The challenge
The client is an Austin-headquartered B2B SaaS in the contract operations category, ~$22M ARR, Series B, ~200 customers. The marketing team consisted of three people: a head of growth, a content lead, and a paid marketer. Acquisition was 73% paid, 23% outbound, 4% organic.
The CFO had pushed back on the next paid-acquisition budget request because the LTV:CAC math was thinning. The head of growth had been advocating for an organic investment for 6 months but didn't know how to scope it. They came to us with a one-line brief: "We need an organic engine. Tell us what it looks like."
What we found
Two weeks of audit produced a clear opportunity map. The category, contract operations, had a long tail of structured search demand that the client wasn't competing for:
- Industry-specific use cases. Variants like "contract management for [vertical]" had real volume and almost no quality content addressing them.
- Integration-led queries. "Salesforce contract automation," "HubSpot contract workflow", searches where the SaaS had a real integration story but no content explaining it.
- Comparison queries. Direct vs competitor searches were intercepted by review sites; the client's own POV wasn't surfaced.
- Use-case templates and calculators. Operators searching "contract risk calculator" or "force majeure clause template" weren't finding the client.
Total addressable monthly search volume across these patterns: ~280K. The client's site captured 5,800 of them.
Approach
We scoped a 9-month program in three phases. Each phase had a written kill-switch: if the indexation or engagement quality wasn't where we modeled, we'd pause the next batch.
Keyword universe + data architecture
Mapped 1,800 candidate page patterns across 4 templates. Designed the Postgres schema for the variable data, every page had ≥3 unique data points (industry benchmark, integration depth, use-case template) baked into the model.
Template build (Next.js + ISR)
Built one template per pattern on Next.js with ISR. Internal linking model designed up front. Authority signals (author bylines, last-updated date, source citations) baked into the template.
Phase 1: 200 pages live
Shipped the integration-led pages first. Watched indexation for 4 weeks before approving Phase 2. Removed 14 pages that had unique-data conflicts during QA.

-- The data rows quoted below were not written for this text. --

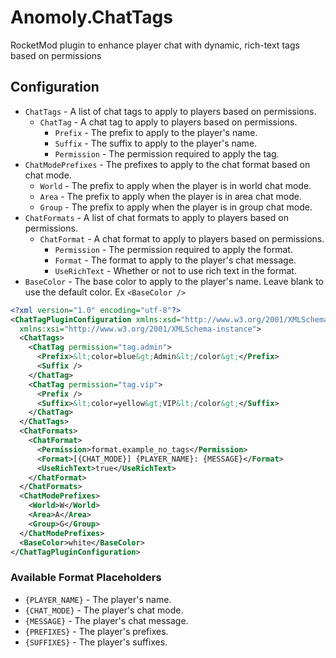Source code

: # Anomoly.ChatTags

RocketMod plugin to enhance player chat with dynamic, rich-text tags based on permissions

## Configuration

-   `ChatTags` - A list of chat tags to apply to players based on permissions.
    -   `ChatTag` - A chat tag to apply to players based on permissions.
        -   `Prefix` - The prefix to apply to the player's name.
        -   `Suffix` - The suffix to apply to the player's name.
        -   `Permission` - The permission required to apply the tag.
-   `ChatModePrefixes` - The prefixes to apply to the chat format based on chat mode.
    -   `World` - The prefix to apply when the player is in world chat mode.
    -   `Area` - The prefix to apply when the player is in area chat mode.
    -   `Group` - The prefix to apply when the player is in group chat mode.
-   `ChatFormats` - A list of chat formats to apply to players based on permissions.
    -   `ChatFormat` - A chat format to apply to players based on permissions.
        -   `Permission` - The permission required to apply the format.
        -   `Format` - The format to apply to the player's chat message.
        -   `UseRichText` - Whether or not to use rich text in the format.
-   `BaseColor` - The base color to apply to the player's name. Leave blank to use the default color. Ex `<BaseColor />`

```xml
<?xml version="1.0" encoding="utf-8"?>
<ChatTagPluginConfiguration xmlns:xsd="http://www.w3.org/2001/XMLSchema"
  xmlns:xsi="http://www.w3.org/2001/XMLSchema-instance">
  <ChatTags>
    <ChatTag permission="tag.admin">
      <Prefix>&lt;color=blue&gt;Admin&lt;/color&gt;</Prefix>
      <Suffix />
    </ChatTag>
    <ChatTag permission="tag.vip">
      <Prefix />
      <Suffix>&lt;color=yellow&gt;VIP&lt;/color&gt;</Suffix>
    </ChatTag>
  </ChatTags>
  <ChatFormats>
    <ChatFormat>
      <Permission>format.example_no_tags</Permission>
      <Format>[{CHAT_MODE}] {PLAYER_NAME}: {MESSAGE}</Format>
      <UseRichText>true</UseRichText>
    </ChatFormat>
  </ChatFormats>
  <ChatModePrefixes>
    <World>W</World>
    <Area>A</Area>
    <Group>G</Group>
  </ChatModePrefixes>
  <BaseColor>white</BaseColor>
</ChatTagPluginConfiguration>
```

### Available Format Placeholders

-   `{PLAYER_NAME}` - The player's name.
-   `{CHAT_MODE}` - The player's chat mode.
-   `{MESSAGE}` - The player's chat message.
-   `{PREFIXES}` - The player's prefixes.
-   `{SUFFIXES}` - The player's suffixes.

Phase 2 + Phase 3: 1,200 more pages
Industry-vertical and use-case-template pages shipped in 4 batches. Internal-linking density tracked weekly. Two batches were edited before publish based on Phase 1 learnings.
Pruning + content depth
Noindexed 89 pages with zero impressions after 60 days. Expanded the top-50 ranking pages with deeper data tables and embedded calculators. Tracked share-of-voice against three competitors.
Execution
The piece of work the team underestimated was the data architecture. We spent the first three weeks of Month 1 mapping the variable data per template, what made each page genuinely unique, not just templated. For the integration-led pattern, every page included: integration depth scorecard (4 dimensions), implementation timeline benchmark, common-pitfall section drawn from client implementation tickets, and pricing implications.

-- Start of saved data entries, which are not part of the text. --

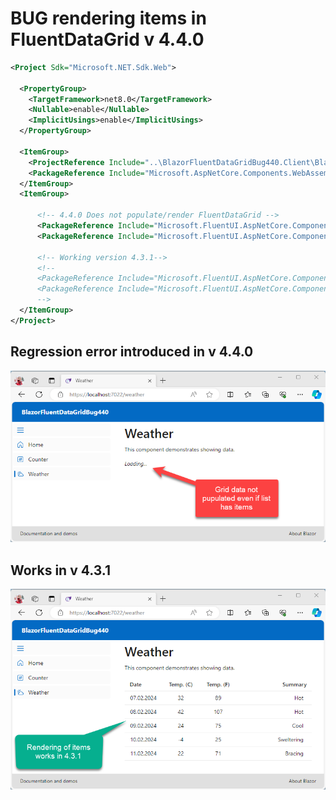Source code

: # BUG rendering items in FluentDataGrid v 4.4.0

```xml
<Project Sdk="Microsoft.NET.Sdk.Web">

  <PropertyGroup>
    <TargetFramework>net8.0</TargetFramework>
    <Nullable>enable</Nullable>
    <ImplicitUsings>enable</ImplicitUsings>
  </PropertyGroup>

  <ItemGroup>
    <ProjectReference Include="..\BlazorFluentDataGridBug440.Client\BlazorFluentDataGridBug440.Client.csproj" />
    <PackageReference Include="Microsoft.AspNetCore.Components.WebAssembly.Server" Version="8.*-*" />
  </ItemGroup>
  <ItemGroup>

	  <!-- 4.4.0 Does not populate/render FluentDataGrid -->
	  <PackageReference Include="Microsoft.FluentUI.AspNetCore.Components" Version="4.*-* " />       <!-- Effectively using version 4.4.0 -->
	  <PackageReference Include="Microsoft.FluentUI.AspNetCore.Components.Icons" Version="4.*-* " /> <!-- Effectively using version 4.4.0 -->

	  <!-- Working version 4.3.1-->
	  <!--
	  <PackageReference Include="Microsoft.FluentUI.AspNetCore.Components" Version="4.3.1" />
	  <PackageReference Include="Microsoft.FluentUI.AspNetCore.Components.Icons" Version="4.3.1" />
	  -->
  </ItemGroup>
</Project>

```

## Regression error introduced in v 4.4.0

![v 4.4.0](./FluentDataGrid-NotRenderingItems-v4.4.0.png)

## Works in v 4.3.1

![v4.3.1](./FluentDataGrid-RenderingItems-v4.3.1.png)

That data layer is what made the program durable against Google's Helpful Content Update cycles. Two months after our 1,800-page program launched, Google rolled out HCU-aligned ranking adjustments that pummeled thinner programmatic sites. Our pages mostly held. The exceptions, 89 pages we noindexed in Month 7, were the ones where the unique-data layer had stretched thin.
12
Pre-engagement, 14 active blog posts + a handful of integration pages
640
Across 4 template patterns, 9 months post-launch
By Month 6 the engagement numbers told the operating story. Average time-on-page across the programmatic universe was 3:18, higher than the client's existing blog content average. Pages-per-session from organic was 2.4, vs 1.6 from paid. Both signals that the content was load-bearing, not thin.
Results
(See the full headline-results grid at the top of this page.)
What we learned
Programmatic SEO works when the unique-data layer is real. The same program template against a thinner data model would have been disposable by Month 9, Google's HCU rollouts in 2025-2026 punished exactly the patterns that thin programmatic relies on.

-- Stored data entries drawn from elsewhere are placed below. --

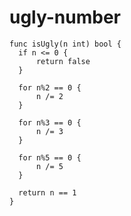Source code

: 
  # ugly-number

  ```golang
  func isUgly(n int) bool {
	if n <= 0 {
		return false
	}

	for n%2 == 0 {
		n /= 2
	}

	for n%3 == 0 {
		n /= 3
	}

	for n%5 == 0 {
		n /= 5
	}

	return n == 1
}
  ```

The other lesson: the editorial review process matters as much as the data. Every batch of 100 pages went through a 2-day editorial pass before publish. Two batches were materially rewritten. Skipping that step would have shipped a faster program at a lower quality bar, and we believe it would have been a manual-action risk inside 6 months.
The boring engineering, the database schema, the unique-data layer, the editorial pass, is the entire program. Anyone who tells you programmatic SEO is fast and cheap is selling you a manual action.